MFCA: Collaborative prediction algorithm of brain age based on multimodal fuzzy feature fusion

Abstract

Brain age gap can be estimated from brain images, serving as a valuable biomarker for aging-associated diseases, using deep neural networks. Traditional brain age prediction methods tend to rely on unimodal data. Multimodal data can provide more comprehensive information and improve prediction accuracy. However, existing multimodal fusion methods often fall short in fully leveraging the correlations and complementarities between different modalities. This paper introduces a novel multimodal fuzzy feature fusion collaborative prediction algorithm for brain age estimation (MFCA). The proposed approach integrates multiple imaging modalities using a fuzzy fusion module and a multimodal collaborative convolutional module to effectively leverage inter-modal correlations and complementary information. Specifically, a convolutional neural network is used to extract feature from multimodal brain images, which are then combined into a global feature tensor via radial joins. The fuzzy fusion module employs fuzzy theory to fuse the correlation features of different modalities, while the multimodal collaborative convolutional module enhances complementary information through modality-specific convolutional layers.
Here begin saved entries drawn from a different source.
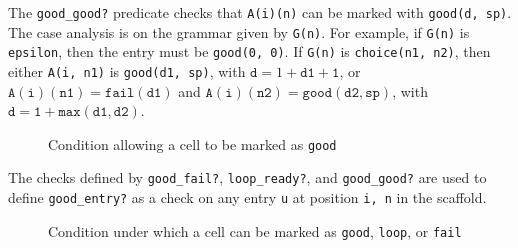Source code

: \documentclass[sigplan,10pt,anonymous,review]{acmart}\settopmatter{printfolios=true,printccs=false,printacmref=false}
\begin{document}
\begin{CCSXML}
%   

                      
                      
% 			

                      The \texttt{good\_good?} predicate checks that \texttt{A(i)(n)} can be marked
                      with \texttt{good(d, sp)}\@.  The case analysis is on the grammar given by \texttt{G(n)}\@.  For example, if \texttt{G(n)} is \texttt{epsilon}, then the entry must be \texttt{good(0, 0)}\@.  If \texttt{G(n)} is \texttt{choice(n1, n2)}, then either \texttt{A(i, n1)} is \texttt{good(d1, sp)}, with $\mathtt{d} = 1 + \mathtt{d1 + 1}$, or
$\mathtt{A(i)(n1)} = \mathtt{fail(d1)}$ and $\mathtt{A(i)(n2)} = \mathtt{good(d2, sp)}$, with $\mathtt{d} = \mathtt{1 + max(d1, d2)}$\@.  
                      

\begin{figure}[h!]
  
    \vspace*{-4mm}
			\caption{Condition allowing a cell to be marked as \texttt{good}}
			\label{pvs:goodgood}
\end{figure}

The checks defined by \texttt{good\_fail?}, \texttt{loop\_ready?}, and \texttt{good\_good?} are used to define \texttt{good\_entry?} as a check on any entry \texttt{u}
at position \texttt{i, n} in the scaffold.  

\begin{figure}[h!]
  
    \vspace*{-4mm}
\caption{Condition under which a cell can be marked as \texttt{good},
  \texttt{loop}, or \texttt{fail}}
\label{pvs:goodentry}
\end{figure}


\end{CCSXML}
\end{document}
Age prediction is then performed by an age prediction module containing three linear regression modules. Additionally, an optimized sorting contrast loss is incorporated to improve the accuracy of age prediction. The proposed method was evaluated on the SRPBS multi-disorder MRI dataset, and the experimental results demonstrate that MFCA achieves a mean absolute error of 5.661 and a Pearson correlation coefficient of 0.947, outperforming several state-of-the-art methods.